__What you need to do__
The lines wanted are those in the data below that include "return".

Top of Input data

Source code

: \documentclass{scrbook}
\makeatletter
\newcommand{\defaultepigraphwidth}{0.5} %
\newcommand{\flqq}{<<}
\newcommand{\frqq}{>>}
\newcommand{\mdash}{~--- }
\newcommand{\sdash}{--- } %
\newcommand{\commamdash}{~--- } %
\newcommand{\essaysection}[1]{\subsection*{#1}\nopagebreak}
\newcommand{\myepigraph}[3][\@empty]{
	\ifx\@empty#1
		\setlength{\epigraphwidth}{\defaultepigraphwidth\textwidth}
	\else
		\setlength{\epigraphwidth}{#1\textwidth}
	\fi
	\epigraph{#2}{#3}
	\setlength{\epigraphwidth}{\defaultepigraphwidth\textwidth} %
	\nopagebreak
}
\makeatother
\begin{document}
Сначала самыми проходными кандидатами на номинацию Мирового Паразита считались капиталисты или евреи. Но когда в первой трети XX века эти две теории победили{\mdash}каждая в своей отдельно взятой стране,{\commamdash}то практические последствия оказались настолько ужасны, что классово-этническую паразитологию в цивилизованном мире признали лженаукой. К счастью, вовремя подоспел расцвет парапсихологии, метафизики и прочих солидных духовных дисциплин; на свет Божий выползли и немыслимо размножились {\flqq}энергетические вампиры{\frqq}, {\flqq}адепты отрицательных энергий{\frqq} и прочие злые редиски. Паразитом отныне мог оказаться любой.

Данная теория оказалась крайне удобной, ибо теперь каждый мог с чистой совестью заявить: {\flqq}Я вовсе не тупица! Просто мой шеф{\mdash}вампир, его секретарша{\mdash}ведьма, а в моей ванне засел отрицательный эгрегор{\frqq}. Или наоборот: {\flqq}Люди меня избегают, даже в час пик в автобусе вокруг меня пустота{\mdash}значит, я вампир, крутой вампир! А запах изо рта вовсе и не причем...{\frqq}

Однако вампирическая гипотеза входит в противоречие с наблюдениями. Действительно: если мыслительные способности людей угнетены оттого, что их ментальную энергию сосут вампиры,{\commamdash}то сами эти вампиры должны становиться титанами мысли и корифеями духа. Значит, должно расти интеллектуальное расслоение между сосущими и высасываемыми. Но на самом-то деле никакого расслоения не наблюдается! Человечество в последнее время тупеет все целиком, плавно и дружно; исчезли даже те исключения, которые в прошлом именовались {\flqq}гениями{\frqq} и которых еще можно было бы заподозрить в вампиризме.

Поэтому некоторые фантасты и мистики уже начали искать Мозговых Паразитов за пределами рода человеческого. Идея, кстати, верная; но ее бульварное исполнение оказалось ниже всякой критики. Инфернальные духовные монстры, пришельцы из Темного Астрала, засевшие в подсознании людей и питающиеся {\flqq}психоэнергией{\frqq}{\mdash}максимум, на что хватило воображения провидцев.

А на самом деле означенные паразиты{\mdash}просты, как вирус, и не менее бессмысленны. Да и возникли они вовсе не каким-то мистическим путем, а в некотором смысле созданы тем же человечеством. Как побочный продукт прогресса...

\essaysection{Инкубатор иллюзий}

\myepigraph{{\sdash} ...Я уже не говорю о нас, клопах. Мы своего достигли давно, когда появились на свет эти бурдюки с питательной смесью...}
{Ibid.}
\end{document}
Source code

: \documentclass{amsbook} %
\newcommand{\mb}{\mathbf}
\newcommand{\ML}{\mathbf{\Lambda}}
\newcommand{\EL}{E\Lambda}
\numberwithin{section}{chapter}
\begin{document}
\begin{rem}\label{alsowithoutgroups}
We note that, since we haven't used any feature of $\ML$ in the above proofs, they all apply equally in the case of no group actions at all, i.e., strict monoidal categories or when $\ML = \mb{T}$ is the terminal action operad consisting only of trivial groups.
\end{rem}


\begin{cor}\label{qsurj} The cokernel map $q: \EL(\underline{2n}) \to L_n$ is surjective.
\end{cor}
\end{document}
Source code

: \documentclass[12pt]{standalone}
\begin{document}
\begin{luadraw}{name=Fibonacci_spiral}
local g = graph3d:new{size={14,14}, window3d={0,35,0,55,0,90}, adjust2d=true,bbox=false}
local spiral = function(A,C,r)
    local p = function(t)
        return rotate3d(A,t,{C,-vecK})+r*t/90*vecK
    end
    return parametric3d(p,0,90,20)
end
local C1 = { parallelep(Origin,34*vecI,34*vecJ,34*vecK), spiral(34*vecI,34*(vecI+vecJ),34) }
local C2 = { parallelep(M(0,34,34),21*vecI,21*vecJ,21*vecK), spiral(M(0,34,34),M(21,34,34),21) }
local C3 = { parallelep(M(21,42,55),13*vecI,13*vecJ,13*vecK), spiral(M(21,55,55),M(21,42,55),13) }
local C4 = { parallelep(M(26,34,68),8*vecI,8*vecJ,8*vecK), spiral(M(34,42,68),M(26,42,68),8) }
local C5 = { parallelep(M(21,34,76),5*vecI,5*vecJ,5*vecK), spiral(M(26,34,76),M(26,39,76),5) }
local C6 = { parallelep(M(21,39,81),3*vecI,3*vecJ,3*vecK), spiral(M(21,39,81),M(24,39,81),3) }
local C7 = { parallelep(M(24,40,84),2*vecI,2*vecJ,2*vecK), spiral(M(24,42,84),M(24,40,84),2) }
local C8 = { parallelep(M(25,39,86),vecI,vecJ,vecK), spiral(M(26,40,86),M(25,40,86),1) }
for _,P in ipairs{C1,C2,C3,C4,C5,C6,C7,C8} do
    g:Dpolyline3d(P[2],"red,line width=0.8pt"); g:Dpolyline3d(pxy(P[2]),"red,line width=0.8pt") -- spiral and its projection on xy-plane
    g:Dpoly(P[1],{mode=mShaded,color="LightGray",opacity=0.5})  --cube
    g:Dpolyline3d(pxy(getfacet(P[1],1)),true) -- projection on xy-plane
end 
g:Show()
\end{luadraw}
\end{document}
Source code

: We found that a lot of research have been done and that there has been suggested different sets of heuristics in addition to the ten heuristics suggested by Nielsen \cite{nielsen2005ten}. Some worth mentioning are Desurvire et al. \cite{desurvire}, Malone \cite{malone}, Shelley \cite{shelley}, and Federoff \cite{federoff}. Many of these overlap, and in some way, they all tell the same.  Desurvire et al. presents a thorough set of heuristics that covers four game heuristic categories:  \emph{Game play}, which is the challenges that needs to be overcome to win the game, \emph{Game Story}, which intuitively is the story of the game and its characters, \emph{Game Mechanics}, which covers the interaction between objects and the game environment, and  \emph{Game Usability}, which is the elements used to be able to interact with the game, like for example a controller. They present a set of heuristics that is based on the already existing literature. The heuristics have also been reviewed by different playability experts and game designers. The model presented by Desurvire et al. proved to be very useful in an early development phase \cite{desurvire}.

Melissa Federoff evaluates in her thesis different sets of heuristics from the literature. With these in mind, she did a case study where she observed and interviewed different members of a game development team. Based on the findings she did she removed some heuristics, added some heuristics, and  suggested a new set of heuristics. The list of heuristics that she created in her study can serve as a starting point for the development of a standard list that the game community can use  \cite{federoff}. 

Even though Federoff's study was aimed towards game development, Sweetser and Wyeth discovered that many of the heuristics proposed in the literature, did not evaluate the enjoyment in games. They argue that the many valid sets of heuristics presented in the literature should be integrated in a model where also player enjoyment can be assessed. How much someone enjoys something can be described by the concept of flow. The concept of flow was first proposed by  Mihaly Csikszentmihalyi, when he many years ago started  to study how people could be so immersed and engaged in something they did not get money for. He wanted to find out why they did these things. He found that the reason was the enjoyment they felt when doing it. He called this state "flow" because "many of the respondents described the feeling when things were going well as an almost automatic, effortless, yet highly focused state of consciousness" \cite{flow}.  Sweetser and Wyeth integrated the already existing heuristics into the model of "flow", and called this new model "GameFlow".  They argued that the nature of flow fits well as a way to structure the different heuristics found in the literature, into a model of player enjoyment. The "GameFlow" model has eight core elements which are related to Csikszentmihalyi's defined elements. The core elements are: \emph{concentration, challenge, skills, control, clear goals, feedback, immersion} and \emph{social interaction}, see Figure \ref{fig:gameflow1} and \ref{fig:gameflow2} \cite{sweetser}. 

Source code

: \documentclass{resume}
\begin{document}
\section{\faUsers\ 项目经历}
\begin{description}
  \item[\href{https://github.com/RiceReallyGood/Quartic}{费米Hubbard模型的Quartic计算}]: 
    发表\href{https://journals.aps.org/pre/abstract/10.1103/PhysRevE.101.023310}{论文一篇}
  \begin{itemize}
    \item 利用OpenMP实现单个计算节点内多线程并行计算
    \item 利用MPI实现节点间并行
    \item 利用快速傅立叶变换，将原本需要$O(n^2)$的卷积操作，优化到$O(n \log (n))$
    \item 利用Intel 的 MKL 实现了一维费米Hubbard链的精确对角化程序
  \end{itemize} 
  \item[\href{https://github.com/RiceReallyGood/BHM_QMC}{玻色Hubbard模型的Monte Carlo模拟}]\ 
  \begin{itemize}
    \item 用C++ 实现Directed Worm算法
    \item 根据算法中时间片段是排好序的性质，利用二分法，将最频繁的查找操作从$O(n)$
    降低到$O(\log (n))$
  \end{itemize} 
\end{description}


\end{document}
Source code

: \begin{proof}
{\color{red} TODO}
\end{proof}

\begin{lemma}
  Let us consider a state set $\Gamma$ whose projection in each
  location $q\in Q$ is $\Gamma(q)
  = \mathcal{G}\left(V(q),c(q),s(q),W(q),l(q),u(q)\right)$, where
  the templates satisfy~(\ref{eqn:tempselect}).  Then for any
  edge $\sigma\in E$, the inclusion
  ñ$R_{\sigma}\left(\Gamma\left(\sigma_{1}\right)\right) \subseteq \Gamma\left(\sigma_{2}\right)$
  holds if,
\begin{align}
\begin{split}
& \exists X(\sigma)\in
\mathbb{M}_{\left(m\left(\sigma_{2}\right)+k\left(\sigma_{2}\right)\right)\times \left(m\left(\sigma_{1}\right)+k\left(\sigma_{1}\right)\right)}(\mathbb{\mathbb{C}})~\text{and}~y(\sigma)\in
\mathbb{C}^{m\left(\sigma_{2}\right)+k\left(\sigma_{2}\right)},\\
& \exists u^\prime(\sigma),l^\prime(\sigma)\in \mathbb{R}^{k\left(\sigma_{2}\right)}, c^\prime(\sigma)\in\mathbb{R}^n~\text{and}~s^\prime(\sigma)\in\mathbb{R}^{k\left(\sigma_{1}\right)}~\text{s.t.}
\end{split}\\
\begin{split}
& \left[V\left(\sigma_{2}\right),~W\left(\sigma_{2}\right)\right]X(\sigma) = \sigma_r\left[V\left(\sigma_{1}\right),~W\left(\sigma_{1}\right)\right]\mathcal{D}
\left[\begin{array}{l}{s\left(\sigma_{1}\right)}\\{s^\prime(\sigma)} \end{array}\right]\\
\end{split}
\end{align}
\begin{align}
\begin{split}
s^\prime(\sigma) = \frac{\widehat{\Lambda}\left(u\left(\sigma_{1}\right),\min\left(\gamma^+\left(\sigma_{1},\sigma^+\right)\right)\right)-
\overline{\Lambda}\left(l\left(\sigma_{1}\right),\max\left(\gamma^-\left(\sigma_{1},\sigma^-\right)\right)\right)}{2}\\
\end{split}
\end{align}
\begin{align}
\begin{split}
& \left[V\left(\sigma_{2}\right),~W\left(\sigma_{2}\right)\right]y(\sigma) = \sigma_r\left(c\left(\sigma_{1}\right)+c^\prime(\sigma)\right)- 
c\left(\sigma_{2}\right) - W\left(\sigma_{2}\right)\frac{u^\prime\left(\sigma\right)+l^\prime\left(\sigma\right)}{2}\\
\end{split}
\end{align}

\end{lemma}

Bottom of Input data

__Expected answer__
        return rotate3d(A,t,{C,-vecK})+r*t/90*vecK
    return parametric3d(p,0,90,20)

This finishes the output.